4. The method for improving carrier separation efficiency based on polarization enhancement of Ga2O3 / WS2 according to claim 1, characterized in that, S4 specifically includes: The crystal structure after minimizing the S1 energy is rotated into an orthorhombic unit cell, and the orthorhombic unit cell is expanded into a 3×3×1 orthorhombic supercell; A 3×3×1 orthogonal supercell was heated to 300K and reached thermodynamic equilibrium in an NVT ensemble over a time step of 1fs. Molecular dynamics simulations were performed on the orthogonal supercell after thermal equilibrium under the NVE ensemble, generating dynamic trajectories with a 5 ps time step and a 1 fs time step. Extract the final 2ps dynamic trajectory to obtain 2000 atomic structures, and construct non-adiabatic molecular dynamics minimum surface jump samples; The wave functions and projected energy levels of the 2000 dynamic trajectory samples were obtained for non-adiabatic molecular dynamics calculations, and 500 initial structures were randomly selected from them for minimum surface jump calculations. The initial positions of electron and hole energy relaxation are determined based on the time evolution of energy states, causing hot carriers to condense to the band edge positions, and the interlayer transfer time of electrons and holes is obtained; electrons relax from the top of the valence band to the bottom of the conduction band and recombine with holes, thus obtaining the recombination lifetime of the carriers.
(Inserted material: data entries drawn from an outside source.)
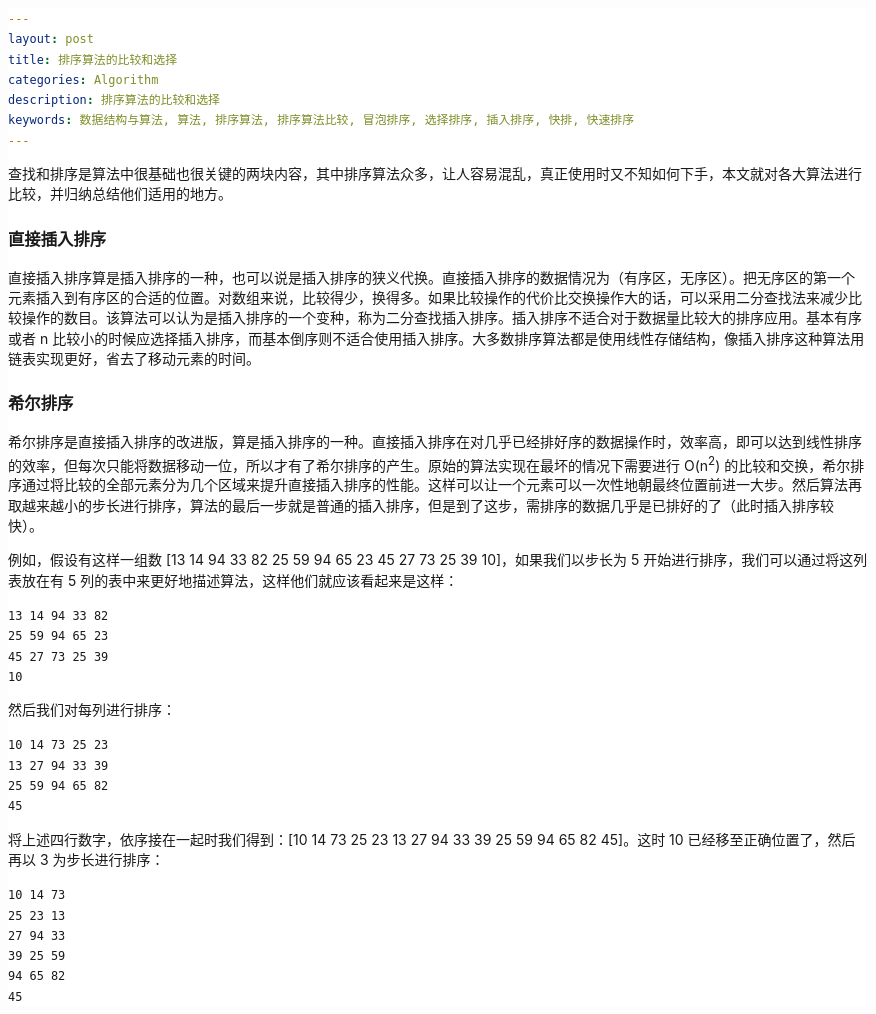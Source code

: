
 ```yaml
---
layout: post
title: 排序算法的比较和选择
categories: Algorithm
description: 排序算法的比较和选择
keywords: 数据结构与算法, 算法, 排序算法, 排序算法比较, 冒泡排序, 选择排序, 插入排序, 快排, 快速排序
---
```


查找和排序是算法中很基础也很关键的两块内容，其中排序算法众多，让人容易混乱，真正使用时又不知如何下手，本文就对各大算法进行比较，并归纳总结他们适用的地方。

### 直接插入排序

直接插入排序算是插入排序的一种，也可以说是插入排序的狭义代换。直接插入排序的数据情况为（有序区，无序区）。把无序区的第一个元素插入到有序区的合适的位置。对数组来说，比较得少，换得多。如果比较操作的代价比交换操作大的话，可以采用二分查找法来减少比较操作的数目。该算法可以认为是插入排序的一个变种，称为二分查找插入排序。插入排序不适合对于数据量比较大的排序应用。基本有序或者 n 比较小的时候应选择插入排序，而基本倒序则不适合使用插入排序。大多数排序算法都是使用线性存储结构，像插入排序这种算法用链表实现更好，省去了移动元素的时间。

### 希尔排序

希尔排序是直接插入排序的改进版，算是插入排序的一种。直接插入排序在对几乎已经排好序的数据操作时，效率高，即可以达到线性排序的效率，但每次只能将数据移动一位，所以才有了希尔排序的产生。原始的算法实现在最坏的情况下需要进行 O(n<sup>2</sup>) 的比较和交换，希尔排序通过将比较的全部元素分为几个区域来提升直接插入排序的性能。这样可以让一个元素可以一次性地朝最终位置前进一大步。然后算法再取越来越小的步长进行排序，算法的最后一步就是普通的插入排序，但是到了这步，需排序的数据几乎是已排好的了（此时插入排序较快）。

例如，假设有这样一组数 [13 14 94 33 82 25 59 94 65 23 45 27 73 25 39 10]，如果我们以步长为 5 开始进行排序，我们可以通过将这列表放在有 5 列的表中来更好地描述算法，这样他们就应该看起来是这样：

```
13 14 94 33 82
25 59 94 65 23
45 27 73 25 39
10

```

然后我们对每列进行排序：

```
10 14 73 25 23
13 27 94 33 39
25 59 94 65 82
45

```

将上述四行数字，依序接在一起时我们得到：[10 14 73 25 23 13 27 94 33 39 25 59 94 65 82 45]。这时 10 已经移至正确位置了，然后再以 3 为步长进行排序：

```
10 14 73
25 23 13
27 94 33
39 25 59
94 65 82
45

```
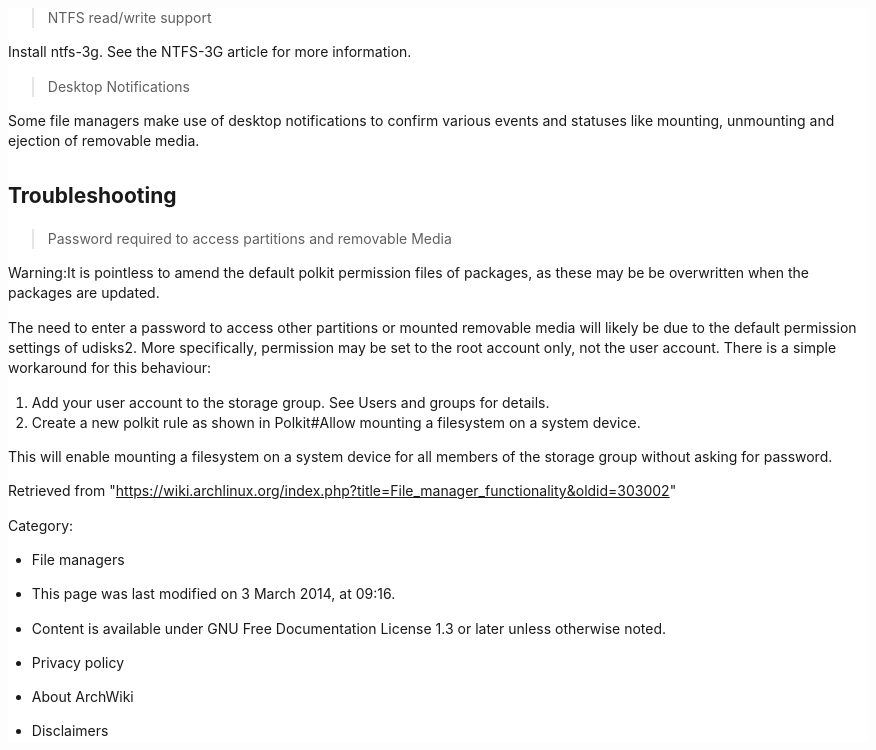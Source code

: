 > NTFS read/write support

Install ntfs-3g. See the NTFS-3G article for more information.

> Desktop Notifications

Some file managers make use of desktop notifications to confirm various
events and statuses like mounting, unmounting and ejection of removable
media.

Troubleshooting
---------------

> Password required to access partitions and removable Media

Warning:It is pointless to amend the default polkit permission files of
packages, as these may be be overwritten when the packages are updated.

The need to enter a password to access other partitions or mounted
removable media will likely be due to the default permission settings of
udisks2. More specifically, permission may be set to the root account
only, not the user account. There is a simple workaround for this
behaviour:

1.  Add your user account to the storage group. See Users and groups for
    details.
2.  Create a new polkit rule as shown in Polkit#Allow mounting a
    filesystem on a system device.

This will enable mounting a filesystem on a system device for all
members of the storage group without asking for password.

Retrieved from
"https://wiki.archlinux.org/index.php?title=File_manager_functionality&oldid=303002"

Category:

-   File managers

-   This page was last modified on 3 March 2014, at 09:16.
-   Content is available under GNU Free Documentation License 1.3 or
    later unless otherwise noted.
-   Privacy policy
-   About ArchWiki
-   Disclaimers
5. The method for improving carrier separation efficiency based on polarization enhancement of Ga2O3 / WS2 according to claim 4, characterized in that, It also includes S5, which specifically involves: extracting the 2ps dynamic trajectories of the valence band top and conduction band bottom of the Ga2O3 / WS2 ferroelectric heterojunction with different polarization directions in S4, performing Fourier transforms on the 2ps dynamic trajectories respectively to obtain the characteristic phonon spectrum, determining the characteristic phonon frequency coupled with the electron-phonon in the carrier transfer process, and identifying the phonon mode that dominates the interlayer transfer of carriers.